It all started with a whiteboard filled with options. For almost 10 years, we had recorded and watched lessons from hundreds of diverse classrooms across the United States. What we saw in those lessons intrigued us. They didn't resemble the "teacher tells, students practice" traditionalism prevalent in the 1970s and 1980s, but neither did we see many lessons that engaged students at high levels of thinking and reasoning. We also saw marked variability in other dimensions of instruction, like teacher use of student ideas, teachers' and students' use of academic language, and the focus on mathematical meaning and practices.
Over time, we worked to develop an observational tool, the Mathematical Quality of Instruction (MQI), that would capture these and other dimensions of mathematics classrooms; then we trained several dozen teachers and former teachers to score those videotaped lessons using the observational tool. These raters' testimonials—unsolicited by us—that using the MQI and watching video had resulted in important changes in their own teaching led us to think about using the instrument in a similar way with classroom teachers. The overly full whiteboard was the result of brainstorming how such a learning opportunity would best work.
From the start of the brainstorming meeting, it was clear that we had more questions than answers. How might watching and rating lessons on video prompt teacher learning? Should teachers watch and score their own teaching, or should they use stock videos from our library? Should we give teachers the master scores that expert raters gave the clips, or should we let groups come to their own understanding?
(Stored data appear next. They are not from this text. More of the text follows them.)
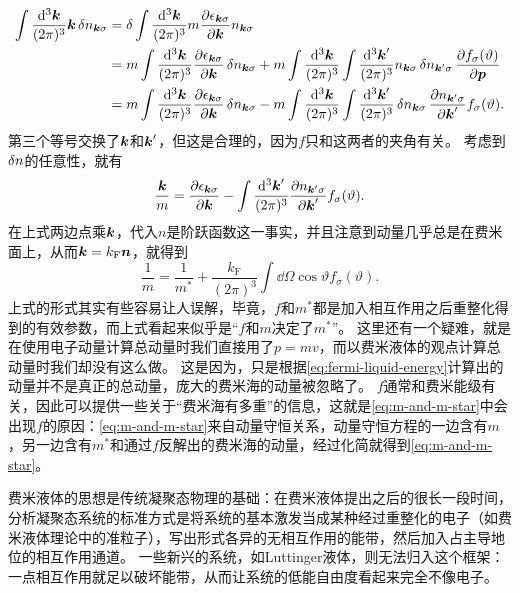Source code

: \documentclass[hyperref, UTF8, a4paper]{ctexart}
\begin{document}
\[
    \begin{aligned}
        \int \frac{\dd[3]{\vb*{k}}}{(2\pi)^3} \vb*{k} \var{n_{\vb*{k} \sigma}} &= \var \int \frac{\dd[3]{\vb*{k}}}{(2\pi)^3} m \pdv{\epsilon_{\vb*{k} \sigma}}{\vb*{k}} n_{\vb*{k} \sigma} \\
        &= m \int \frac{\dd[3]{\vb*{k}}}{(2\pi)^3} \pdv{\epsilon_{\vb*{k} \sigma}}{\vb*{k}} \var{n_{\vb*{k} \sigma}} + m \int \frac{\dd[3]{\vb*{k}}}{(2\pi)^3} \int \frac{\dd[3]{\vb*{k}'}}{(2\pi)^3} n_{\vb*{k} \sigma} \var{n_{\vb*{k}' \sigma}} \pdv{f_{\sigma}(\vartheta)}{\vb*{p}} \\
        &= m \int \frac{\dd[3]{\vb*{k}}}{(2\pi)^3} \pdv{\epsilon_{\vb*{k} \sigma}}{\vb*{k}} \var{n_{\vb*{k} \sigma}} - m \int \frac{\dd[3]{\vb*{k}}}{(2\pi)^3} \int \frac{\dd[3]{\vb*{k}'}}{(2\pi)^3} \var{n_{\vb*{k} \sigma}} \pdv{n_{\vb*{k}' \sigma}}{\vb*{k}'} f_{\sigma}(\vartheta) .
    \end{aligned}
\]
第三个等号交换了$\vb*{k}$和$\vb*{k}'$，但这是合理的，因为$f$只和这两者的夹角有关。
考虑到$\var{n}$的任意性，就有
\[
    \frac{\vb*{k}}{m} = \pdv{\epsilon_{\vb*{k} \sigma}}{\vb*{k}} - \int \frac{\dd[3]{\vb*{k}'}}{(2\pi)^3} \pdv{n_{\vb*{k}' \sigma}}{\vb*{k}'} f_{\sigma}(\vartheta).
\]
在上式两边点乘$\vb*{k}$，代入$n$是阶跃函数这一事实，并且注意到动量几乎总是在费米面上，从而$\vb*{k} = k_\text{F} \vb*{n}$，就得到
\begin{equation}
    \frac{1}{m} = \frac{1}{m^*} + \frac{k_\text{F}}{(2\pi)^3} \int \dd{\Omega} \cos \vartheta f_\sigma(\vartheta).
    \label{eq:m-and-m-star}
\end{equation}
上式的形式其实有些容易让人误解，毕竟，$f$和$m^*$都是加入相互作用之后重整化得到的有效参数，而上式看起来似乎是“$f$和$m$决定了$m^*$”。
这里还有一个疑难，就是在使用电子动量计算总动量时我们直接用了$p=mv$，而以费米液体的观点计算总动量时我们却没有这么做。
这是因为，只是根据\eqref{eq:fermi-liquid-energy}计算出的动量并不是真正的总动量，庞大的费米海的动量被忽略了。
$f$通常和费米能级有关，因此可以提供一些关于“费米海有多重”的信息，这就是\eqref{eq:m-and-m-star}中会出现$f$的原因：\eqref{eq:m-and-m-star}来自动量守恒关系，动量守恒方程的一边含有$m$，另一边含有$m^*$和通过$f$反解出的费米海的动量，经过化简就得到\eqref{eq:m-and-m-star}。

费米液体的思想是传统凝聚态物理的基础：在费米液体提出之后的很长一段时间，分析凝聚态系统的标准方式是将系统的基本激发当成某种经过重整化的电子（如费米液体理论中的准粒子），写出形式各异的无相互作用的能带，然后加入占主导地位的相互作用通道。
一些新兴的系统，如Luttinger液体，则无法归入这个框架：一点相互作用就足以破坏能带，从而让系统的低能自由度看起来完全不像电子。
\end{document}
To what extent could teachers take on the learning process themselves?
In many ways, these inquiries revolve around an age-old question: When is a facilitator or trainer useful, and when is teacher-led professional learning more effective? Many of us felt strongly that instructional practice could be improved if teachers engaged in serious, evaluative conversations about teaching—but that having a facilitator attached to each group may work against this goal. We also knew we wanted teachers to begin with the list of important practices suggested by the observation instrument, deeply internalize this list of practices, and then develop and use their own ideas about how to apply them in their instruction. But how could we do that?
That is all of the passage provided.